How does Oban compare to SideKiq in Rails in terms of architecture?

OrontaMedu · May 19, 2023, 12:59pm

In terms of architecture and the way Oban and Sidekiq work on the high level:

why does Oban use a DB – Postresql or Sqlite – whereas Sidekiq does Redis only? Sidekiq doesn’t use any relational Db at all.

It’s aware that an application in Elixir, thanks to OTP, may not need a message broker. But Oban still uses a proper relational DB nonetheless.

Does Oban employ a different approach in regards to background jobs compared to Sidekiq? Is a Db essential for Oban?

stevensonmt · May 19, 2023, 3:21pm

I cannot really answer your question directly, but I would point out that the Engine behaviour is public, meaning you should in theory have the option of implementing the behaviour for any backend data store you like. So if you want to use Redis, you could theoretically do so. Oban is not just an open source library, though. The developers host a commercial business based on Oban, so it makes sense for them to focus their energies on providing complete support for a limited number of backends rather than trying to support all of them out of the box.

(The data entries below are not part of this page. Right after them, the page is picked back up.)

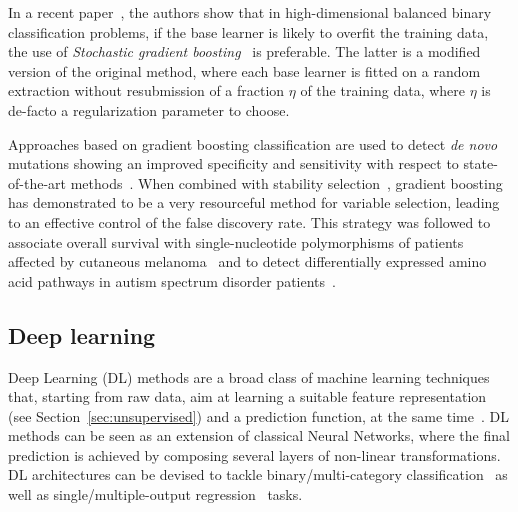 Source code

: 	    In a recent paper~\citep{lusa2015boosting}, the authors show that in high-dimensional balanced binary classification problems, if the base learner is likely to overfit the training data, the use of \textit{Stochastic gradient boosting}~\citep{friedman2002stochastic} is preferable. The latter is a modified version of the original method, where each base learner is fitted on a random extraction without resubmission of a fraction $\eta$ of the training data, where $\eta$ is de-facto a regularization parameter to choose.

	    Approaches based on gradient boosting classification are used to detect \textit{de novo} mutations showing an improved specificity and sensitivity with respect to state-of-the-art methods~\citep{liu2014gradient}.
	    When combined with stability selection~\citep{meinshausen2010stability}, gradient boosting has demonstrated to be a very resourceful method for variable selection, leading to an effective control of the false discovery rate. This strategy was followed to associate overall survival with single-nucleotide polymorphisms of patients affected by cutaneous melanoma~\citep{he2016component} and to detect differentially expressed amino acid pathways in autism spectrum disorder patients~\citep{hofner2015controlling}.







	    \subsection{Deep learning}
	    Deep Learning (DL) methods are a broad class of machine learning techniques that, starting from raw data, aim at learning a suitable feature representation (see Section~\ref{sec:unsupervised}) and a prediction function, at the same time~\cite{lecun2015deep}. DL methods can be seen as an extension of classical Neural Networks, where the final prediction is achieved by composing several layers of non-linear transformations.
	    DL architectures can be devised to tackle binary/multi-category classification~\cite{angermueller2016deep, leung2014deep} as well as single/multiple-output regression~\cite{Chen2016GeneEI, ma2015deep} tasks.

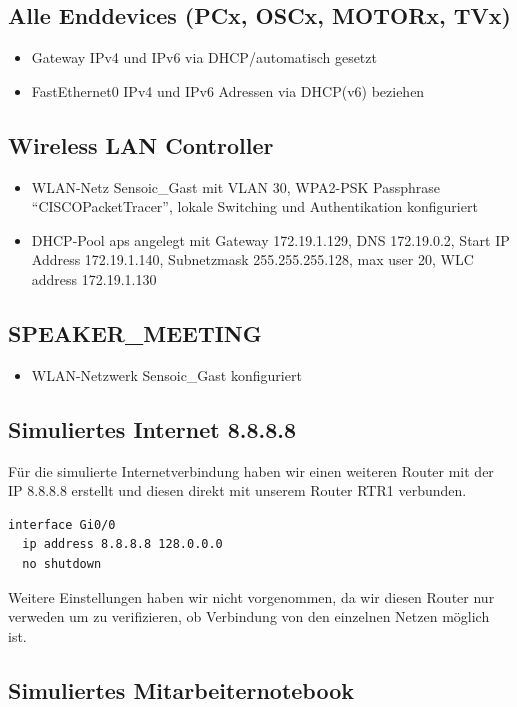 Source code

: \documentclass[11pt]{article}
\begin{document}
\subsection{Alle Enddevices (PCx, OSCx, MOTORx, TVx)}
\label{sec:orgdb1535a}
\begin{itemize}
\item Gateway IPv4 und IPv6 via DHCP/automatisch gesetzt
\item FastEthernet0 IPv4 und IPv6 Adressen via DHCP(v6) beziehen
\end{itemize}
\subsection{Wireless LAN Controller}
\label{sec:orgb83ff68}
\begin{itemize}
\item WLAN-Netz Sensoic\_Gast mit VLAN 30, WPA2-PSK Passphrase ``CISCOPacketTracer'', lokale Switching und Authentikation konfiguriert
\item DHCP-Pool aps angelegt mit Gateway 172.19.1.129, DNS 172.19.0.2, Start IP Address 172.19.1.140, Subnetzmask 255.255.255.128, max user 20, WLC address 172.19.1.130
\end{itemize}
\subsection{SPEAKER\_MEETING}
\label{sec:orgc8a8f3a}
\begin{itemize}
\item WLAN-Netzwerk Sensoic\_Gast konfiguriert
\end{itemize}
\subsection{Simuliertes Internet 8.8.8.8}
\label{sec:org814f7fe}

Für die simulierte Internetverbindung haben wir einen weiteren Router mit der IP 8.8.8.8 erstellt und diesen direkt mit unserem Router RTR1 verbunden.

\begin{verbatim}
interface Gi0/0
  ip address 8.8.8.8 128.0.0.0
  no shutdown
\end{verbatim}

Weitere Einstellungen haben wir nicht vorgenommen, da wir diesen Router nur verweden um zu verifizieren, ob Verbindung von den einzelnen Netzen möglich ist.
\subsection{Simuliertes Mitarbeiternotebook}
\label{sec:orge59964c}
\end{document}
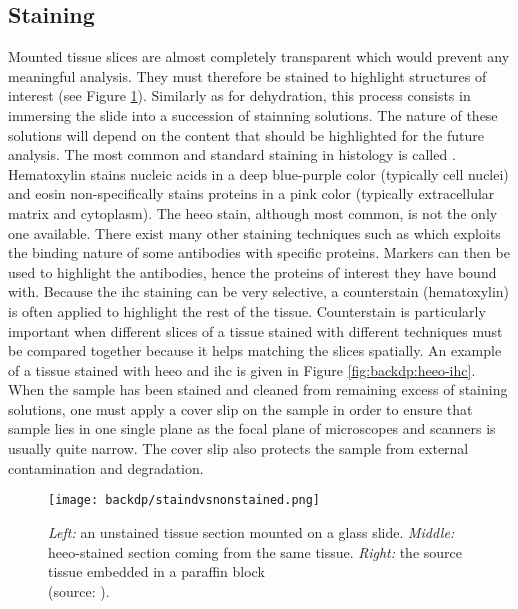 \subsection{Staining}
\label{ssec:backdp:staining}
Mounted tissue slices are almost completely transparent which would prevent any meaningful analysis. They must therefore be stained to highlight structures of interest (see Figure \ref{fig:backdp:stainedvsnonstained}). Similarly as for dehydration, this process consists in immersing the slide into a succession of stainning solutions. The nature of these solutions will depend on the content that should be highlighted for the future analysis. The most common and standard staining in histology is called . Hematoxylin stains nucleic acids in a deep blue-purple color (typically cell nuclei) and eosin non-specifically stains proteins in a pink color (typically extracellular matrix and cytoplasm). The \acrshort{heeo} stain, although most common, is not the only one available. There exist many other staining techniques such as  which exploits the binding nature of some antibodies with specific proteins. Markers can then be used to highlight the antibodies, hence the proteins of interest they have bound with. Because the \acrshort{ihc} staining can be very selective, a counterstain (\eg hematoxylin) is often applied to highlight   the rest of the tissue. Counterstain is particularly important when different slices of a tissue stained with different techniques must be compared together because it helps matching the slices spatially. An example of a tissue stained with \acrshort{heeo} and \acrshort{ihc} is given in Figure \ref{fig:backdp:heeo-ihc}. When the sample has been stained and cleaned from remaining excess of staining solutions, one must apply a cover slip on the sample in order to ensure that sample lies in one single plane as the focal plane of microscopes and scanners is usually quite narrow. The cover slip also protects the sample from external contamination and degradation. 

\begin{figure}
  \centering
  \texttt{[image: backdp/staindvsnonstained.png]}
  \caption{\textit{Left:} an unstained tissue section mounted on a glass slide. \textit{Middle:} \acrshort{heeo}-stained section coming from the same tissue. \textit{Right:} the source tissue embedded in a paraffin block \\ (source: \cite{abbasi2019all}).}
  \label{fig:backdp:stainedvsnonstained}
\end{figure}

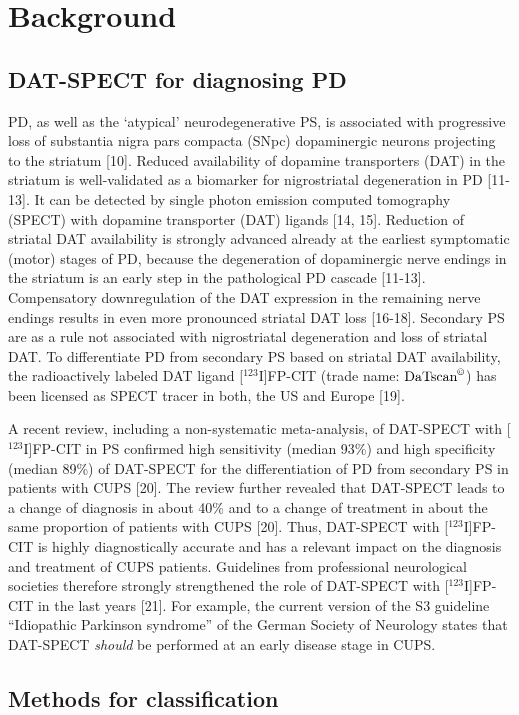 \section{Background}
\label{sec:background}

\subsection{DAT-SPECT for diagnosing PD}
\label{subsec:datspect}


PD, as well as the `atypical' neurodegenerative PS, is associated with progressive loss of substantia nigra pars compacta (SNpc) dopaminergic neurons 
projecting to the striatum [10]. 
Reduced availability of dopamine transporters (DAT) in the striatum is well-validated as a biomarker for nigrostriatal degeneration in PD [11-13]. 
It can be detected by single photon emission computed tomography (SPECT) with dopamine transporter (DAT) ligands [14, 15]. 
Reduction of striatal DAT availability is strongly advanced already at the earliest symptomatic (motor) stages of PD, 
because the degeneration of dopaminergic nerve endings in the striatum is an early step in the pathological PD cascade [11-13]. 
Compensatory downregulation of the DAT expression in the remaining nerve endings results in even more pronounced striatal DAT loss [16-18]. 
Secondary PS are as a rule not associated with nigrostriatal degeneration and loss of striatal DAT. 
To differentiate PD from secondary PS based on striatal DAT availability, the radioactively labeled DAT ligand [$^{123}$I]FP-CIT 
(trade name: $\text{DaTscan}^{\copyright}$) has been licensed as SPECT tracer in both, the US and Europe [19].


A recent review, including a non-systematic meta-analysis, of DAT-SPECT with [$^{123}$I]FP-CIT in PS confirmed high sensitivity (median 93\%) 
and high specificity (median 89\%) of DAT-SPECT for the differentiation of PD from secondary PS in patients with CUPS [20]. 
The review further revealed that DAT-SPECT leads to a change of diagnosis in about 40\% and to a change of treatment in about the same proportion of 
patients with CUPS [20]. 
Thus, DAT-SPECT with [$^{123}$I]FP-CIT is highly diagnostically accurate and has a relevant impact on the diagnosis and treatment of CUPS patients. 
Guidelines from professional neurological societies therefore strongly strengthened the role of DAT-SPECT with [$^{123}$I]FP-CIT in the last years [21]. 
For example, the current version of the S3 guideline “Idiopathic Parkinson syndrome” of the German Society of Neurology states that DAT-SPECT 
\textit{should} be performed at an early disease stage in CUPS. 


\subsection{Methods for classification}
\label{subsec:randfors}


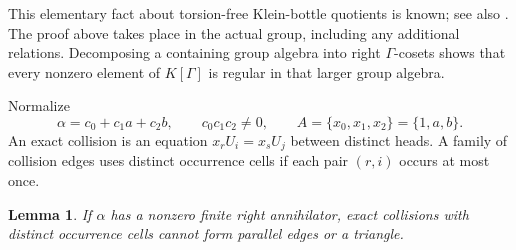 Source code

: \documentclass[11pt,a4paper,oneside]{report}
\newtheorem{lemma}[theorem]{Lemma}
\theoremstyle{definition}
\theoremstyle{remark}
\begin{document}
This elementary fact about torsion-free Klein-bottle quotients is known;
see also \cite[Remark~2.1]{B:AJ4}. The proof above takes place in the actual
group, including any additional relations. Decomposing a containing
group algebra into right \(\Gamma\)-cosets shows that every nonzero
element of \(K[\Gamma]\) is regular in that larger group algebra.

Normalize
\[
 \alpha=c_0+c_1a+c_2b,\qquad c_0c_1c_2\ne0,\qquad
 A=\{x_0,x_1,x_2\}=\{1,a,b\}.
\]
An exact collision is an equation \(x_rU_i=x_sU_j\) between distinct
heads. A family of collision edges uses distinct occurrence cells if
each pair \((r,i)\) occurs at most once.

\begin{lemma}\label{M11:six:short-cycles}
If \(\alpha\) has a nonzero finite right annihilator, exact collisions
with distinct occurrence cells cannot form parallel edges or a triangle.
\end{lemma}
\end{document}
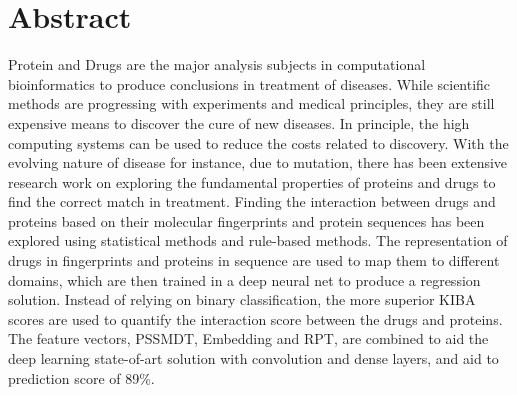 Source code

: 

\chapter*{Abstract}
\doublespacing
Protein and Drugs are the major analysis subjects in computational bioinformatics to produce conclusions in treatment of diseases. While scientific methods are progressing with experiments and medical principles, they are still expensive means to discover the cure of new diseases. In principle, the high computing systems can be used to reduce the costs related to discovery. With the evolving nature of disease for instance, due to mutation, there has been extensive research work on exploring the fundamental properties of proteins and drugs to find the correct match in treatment. Finding the interaction between drugs and proteins based on their molecular fingerprints and protein sequences has been explored using statistical methods and rule-based methods. The representation of drugs in fingerprints and proteins in sequence are used to map them to different domains, which are then trained in a deep neural net to produce a regression solution. Instead of relying on binary classification, the more superior KIBA scores are used to quantify the interaction score between the drugs and proteins. The feature vectors, PSSMDT, Embedding and RPT, are combined to aid the deep learning state-of-art solution with convolution and dense layers, and aid to prediction score of 89\%. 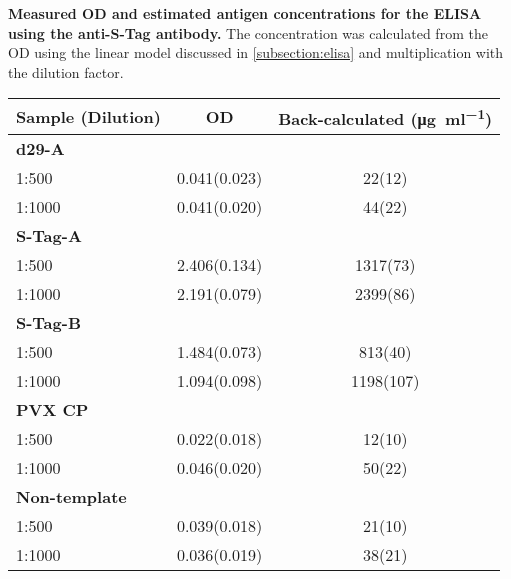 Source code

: \begin{supptable}[ht]
    \centering
    \caption{\textbf{Measured OD and estimated antigen concentrations for the ELISA using the anti-S-Tag antibody.} The concentration was calculated from the OD using the linear model discussed in \autoref{subsection:elisa} and multiplication with the dilution factor. }
    \label{tab:sample_values_elisa_anti_s_tag}
    \begin{tabular}{
        l
        S[table-format=1.3(2),uncertainty-mode=separate]
        S[table-format=4.0(2),uncertainty-mode=separate]
    }
    \toprule
    {\textbf{Sample (Dilution)}} &
    {\textbf{OD}} &
    {\textbf{Back-calculated (\si{\micro\gram\per\milli\litre})}} \\
    \midrule
    \textbf{d29-A} \\
    1:500 & 0.041(0.023) & 22(12) \\
    1:1000 & 0.041(0.020) & 44(22) \\
    \textbf{S-Tag-A} \\
    1:500 & 2.406(0.134) & 1317(73) \\
    1:1000 & 2.191(0.079) & 2399(86) \\
    \textbf{S-Tag-B} \\
    1:500 & 1.484(0.073) & 813(40) \\
    1:1000 & 1.094(0.098) & 1198(107) \\
    \textbf{PVX CP} \\
    1:500 & 0.022(0.018) & 12(10) \\
    1:1000 & 0.046(0.020) & 50(22) \\
    \textbf{Non-template} \\
    1:500 & 0.039(0.018) & 21(10) \\
    1:1000 & 0.036(0.019) & 38(21) \\
    \bottomrule
    \end{tabular}
\end{supptable}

al2o3cr · May 19, 2023, 3:32pm

Some of it is just a side-effect of history: when Sidekiq was created, MySQL was a common database choice. Until relatively recently, Oban relied on the Postgres NOTIFY mechanism which isn’t available in MySQL at all.

OrontaMedu · May 19, 2023, 4:43pm

I’m not asking “Why Postgresql in particular?”. I’m asking “Why does one use a DB, whereas the other one not?”

dimitarvp · May 19, 2023, 4:46pm

Redis is a database, just not a persistent one.

(Oh, in fact you can enable persistence there as well.)

OrontaMedu · May 19, 2023, 4:47pm

Yeah, but I still wonder: do they, or not, work similarly in terms of algortihm of creating, scheduling and processing jobs? Architecture.

Or is the fact the one uses a relational Db and other one does Redis has to do with the way they work? Could it be fundamentally different?

sorentwo · May 19, 2023, 4:59pm

There is some context in the original announcement here on the forum: Oban — Reliable and Observable Job Processing

I also presented an Architecture of Oban talk a few years ago. Most of the architecture is the same as when I gave the talk.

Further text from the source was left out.